--- Supplied entries Enclosed Below ---
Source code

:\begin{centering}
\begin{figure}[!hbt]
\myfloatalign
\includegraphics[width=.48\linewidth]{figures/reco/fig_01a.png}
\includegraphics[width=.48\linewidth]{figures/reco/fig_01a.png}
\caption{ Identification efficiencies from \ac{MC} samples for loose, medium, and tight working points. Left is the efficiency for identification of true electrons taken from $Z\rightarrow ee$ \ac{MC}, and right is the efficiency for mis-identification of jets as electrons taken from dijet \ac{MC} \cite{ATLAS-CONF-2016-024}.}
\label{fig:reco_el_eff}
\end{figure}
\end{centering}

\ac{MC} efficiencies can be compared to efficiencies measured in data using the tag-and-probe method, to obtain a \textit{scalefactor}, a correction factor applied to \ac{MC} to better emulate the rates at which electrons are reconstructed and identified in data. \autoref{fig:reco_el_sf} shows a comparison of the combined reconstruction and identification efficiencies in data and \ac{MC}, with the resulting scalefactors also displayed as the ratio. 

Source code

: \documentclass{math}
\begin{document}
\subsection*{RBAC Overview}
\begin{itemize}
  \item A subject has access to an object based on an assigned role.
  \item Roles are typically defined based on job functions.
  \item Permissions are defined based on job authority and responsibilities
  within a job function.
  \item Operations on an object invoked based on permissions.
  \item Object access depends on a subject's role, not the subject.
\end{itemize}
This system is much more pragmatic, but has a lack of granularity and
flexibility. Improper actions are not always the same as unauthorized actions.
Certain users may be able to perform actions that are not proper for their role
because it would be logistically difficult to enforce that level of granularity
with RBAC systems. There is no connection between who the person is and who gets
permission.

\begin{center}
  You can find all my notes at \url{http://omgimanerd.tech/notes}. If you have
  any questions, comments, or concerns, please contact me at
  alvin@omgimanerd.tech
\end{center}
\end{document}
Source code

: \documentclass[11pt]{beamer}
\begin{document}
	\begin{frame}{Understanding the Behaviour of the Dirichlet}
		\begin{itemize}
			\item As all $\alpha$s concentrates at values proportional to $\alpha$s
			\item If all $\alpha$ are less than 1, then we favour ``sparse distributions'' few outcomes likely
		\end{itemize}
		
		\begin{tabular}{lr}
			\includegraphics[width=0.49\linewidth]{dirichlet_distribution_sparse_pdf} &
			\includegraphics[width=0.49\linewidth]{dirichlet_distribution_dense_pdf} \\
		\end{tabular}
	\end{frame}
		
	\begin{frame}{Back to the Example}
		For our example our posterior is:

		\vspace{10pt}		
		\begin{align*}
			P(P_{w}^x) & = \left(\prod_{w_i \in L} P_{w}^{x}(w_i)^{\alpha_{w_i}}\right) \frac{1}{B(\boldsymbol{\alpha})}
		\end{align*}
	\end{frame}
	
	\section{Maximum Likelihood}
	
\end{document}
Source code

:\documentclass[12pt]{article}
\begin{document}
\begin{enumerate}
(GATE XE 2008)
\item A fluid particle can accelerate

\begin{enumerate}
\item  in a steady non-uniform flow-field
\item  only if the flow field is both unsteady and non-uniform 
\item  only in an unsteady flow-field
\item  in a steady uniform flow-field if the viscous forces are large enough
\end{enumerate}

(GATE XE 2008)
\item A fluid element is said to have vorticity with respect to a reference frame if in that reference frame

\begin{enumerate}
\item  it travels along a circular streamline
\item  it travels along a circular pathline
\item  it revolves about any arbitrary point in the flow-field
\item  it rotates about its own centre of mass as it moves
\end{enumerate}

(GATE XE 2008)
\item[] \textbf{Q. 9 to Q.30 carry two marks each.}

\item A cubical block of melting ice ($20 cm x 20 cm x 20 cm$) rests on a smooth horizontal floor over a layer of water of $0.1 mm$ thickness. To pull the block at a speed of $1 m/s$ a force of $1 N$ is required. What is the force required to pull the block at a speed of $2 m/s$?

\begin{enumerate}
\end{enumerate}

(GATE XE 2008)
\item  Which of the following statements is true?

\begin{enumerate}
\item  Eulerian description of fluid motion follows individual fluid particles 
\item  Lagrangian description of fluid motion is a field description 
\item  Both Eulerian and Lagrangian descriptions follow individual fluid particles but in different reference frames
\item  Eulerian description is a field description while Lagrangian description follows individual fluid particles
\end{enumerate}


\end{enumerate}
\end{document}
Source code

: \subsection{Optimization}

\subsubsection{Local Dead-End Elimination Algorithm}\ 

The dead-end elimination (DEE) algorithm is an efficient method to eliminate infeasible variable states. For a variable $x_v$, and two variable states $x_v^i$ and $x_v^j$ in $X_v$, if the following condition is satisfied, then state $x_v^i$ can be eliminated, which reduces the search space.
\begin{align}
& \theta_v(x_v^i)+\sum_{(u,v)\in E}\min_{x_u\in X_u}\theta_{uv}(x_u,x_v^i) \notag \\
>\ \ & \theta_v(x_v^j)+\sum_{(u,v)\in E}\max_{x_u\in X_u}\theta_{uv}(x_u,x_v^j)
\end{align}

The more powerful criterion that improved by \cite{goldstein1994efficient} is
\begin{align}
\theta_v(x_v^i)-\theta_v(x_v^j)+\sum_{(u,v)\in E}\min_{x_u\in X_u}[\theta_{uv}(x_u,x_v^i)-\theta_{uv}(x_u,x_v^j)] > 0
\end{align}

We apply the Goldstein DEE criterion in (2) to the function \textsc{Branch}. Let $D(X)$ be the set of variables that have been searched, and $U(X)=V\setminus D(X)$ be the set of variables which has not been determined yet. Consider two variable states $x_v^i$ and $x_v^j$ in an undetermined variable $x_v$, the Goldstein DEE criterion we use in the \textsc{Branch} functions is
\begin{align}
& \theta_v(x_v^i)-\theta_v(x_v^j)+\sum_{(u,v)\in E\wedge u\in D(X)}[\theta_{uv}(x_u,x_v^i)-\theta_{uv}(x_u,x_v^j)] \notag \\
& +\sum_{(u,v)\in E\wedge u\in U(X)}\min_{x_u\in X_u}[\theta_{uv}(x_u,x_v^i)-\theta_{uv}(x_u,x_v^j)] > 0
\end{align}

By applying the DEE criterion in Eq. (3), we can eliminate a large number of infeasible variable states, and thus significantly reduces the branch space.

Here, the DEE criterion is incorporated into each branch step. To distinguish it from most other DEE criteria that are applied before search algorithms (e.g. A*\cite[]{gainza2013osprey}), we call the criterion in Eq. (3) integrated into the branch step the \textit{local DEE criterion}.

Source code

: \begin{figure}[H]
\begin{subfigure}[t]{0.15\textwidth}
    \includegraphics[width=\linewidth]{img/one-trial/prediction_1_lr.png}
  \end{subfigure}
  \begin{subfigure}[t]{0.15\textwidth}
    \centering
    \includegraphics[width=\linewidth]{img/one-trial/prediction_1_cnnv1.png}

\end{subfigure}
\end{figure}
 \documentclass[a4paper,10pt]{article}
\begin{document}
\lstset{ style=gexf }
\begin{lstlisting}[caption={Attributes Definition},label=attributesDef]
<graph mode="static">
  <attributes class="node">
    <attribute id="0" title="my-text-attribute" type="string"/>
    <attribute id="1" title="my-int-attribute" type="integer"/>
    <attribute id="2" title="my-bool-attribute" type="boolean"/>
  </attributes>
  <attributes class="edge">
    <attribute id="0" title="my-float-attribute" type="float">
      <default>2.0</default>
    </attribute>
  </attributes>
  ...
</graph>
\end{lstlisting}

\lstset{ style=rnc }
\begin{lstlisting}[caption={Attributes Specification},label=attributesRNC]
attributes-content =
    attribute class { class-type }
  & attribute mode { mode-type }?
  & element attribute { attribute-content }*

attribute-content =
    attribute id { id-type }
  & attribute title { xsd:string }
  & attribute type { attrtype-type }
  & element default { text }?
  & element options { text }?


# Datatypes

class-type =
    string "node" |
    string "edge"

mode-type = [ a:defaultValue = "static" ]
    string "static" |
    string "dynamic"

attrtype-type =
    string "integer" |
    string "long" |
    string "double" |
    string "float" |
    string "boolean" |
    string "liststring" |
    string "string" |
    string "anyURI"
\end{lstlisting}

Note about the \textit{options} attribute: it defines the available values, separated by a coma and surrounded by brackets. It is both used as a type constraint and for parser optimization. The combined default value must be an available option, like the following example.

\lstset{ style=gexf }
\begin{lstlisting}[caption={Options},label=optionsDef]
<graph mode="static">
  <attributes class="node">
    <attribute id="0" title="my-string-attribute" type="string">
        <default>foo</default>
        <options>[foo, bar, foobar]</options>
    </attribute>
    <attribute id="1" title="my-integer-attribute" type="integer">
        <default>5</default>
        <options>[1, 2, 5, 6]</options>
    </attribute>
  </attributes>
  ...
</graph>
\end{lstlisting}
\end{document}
--- End of Enclosed Supplied entries ---
State only the number of lines in these entries that contain "tech".

Response: 2